--- DATA EXCERPTS Enclosed Below ---
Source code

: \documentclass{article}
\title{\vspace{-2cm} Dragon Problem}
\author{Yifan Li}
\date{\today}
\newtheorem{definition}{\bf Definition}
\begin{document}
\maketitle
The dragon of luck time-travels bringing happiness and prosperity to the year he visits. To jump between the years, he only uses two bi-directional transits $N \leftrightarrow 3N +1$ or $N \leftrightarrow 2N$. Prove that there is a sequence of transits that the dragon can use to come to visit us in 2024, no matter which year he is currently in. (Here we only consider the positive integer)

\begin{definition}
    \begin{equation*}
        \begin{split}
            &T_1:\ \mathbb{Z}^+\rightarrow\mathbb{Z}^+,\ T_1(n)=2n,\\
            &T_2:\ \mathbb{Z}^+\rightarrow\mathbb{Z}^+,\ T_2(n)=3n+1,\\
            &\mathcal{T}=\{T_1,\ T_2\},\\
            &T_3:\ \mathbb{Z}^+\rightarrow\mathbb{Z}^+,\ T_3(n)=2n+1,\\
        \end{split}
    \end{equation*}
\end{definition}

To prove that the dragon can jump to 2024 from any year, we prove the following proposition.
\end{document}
--- End of Enclosed DATA EXCERPTS ---
:: TASK DETAILS ::
Set down the whole listing again, exactly as it was given.

:: REPLY TO THE EXERCISE ::
Source code

: \documentclass{article}
\title{\vspace{-2cm} Dragon Problem}
\author{Yifan Li}
\date{\today}
\newtheorem{definition}{\bf Definition}
\begin{document}
\maketitle
The dragon of luck time-travels bringing happiness and prosperity to the year he visits. To jump between the years, he only uses two bi-directional transits $N \leftrightarrow 3N +1$ or $N \leftrightarrow 2N$. Prove that there is a sequence of transits that the dragon can use to come to visit us in 2024, no matter which year he is currently in. (Here we only consider the positive integer)

\begin{definition}
    \begin{equation*}
        \begin{split}
            &T_1:\ \mathbb{Z}^+\rightarrow\mathbb{Z}^+,\ T_1(n)=2n,\\
            &T_2:\ \mathbb{Z}^+\rightarrow\mathbb{Z}^+,\ T_2(n)=3n+1,\\
            &\mathcal{T}=\{T_1,\ T_2\},\\
            &T_3:\ \mathbb{Z}^+\rightarrow\mathbb{Z}^+,\ T_3(n)=2n+1,\\
        \end{split}
    \end{equation*}
\end{definition}

To prove that the dragon can jump to 2024 from any year, we prove the following proposition.
\end{document}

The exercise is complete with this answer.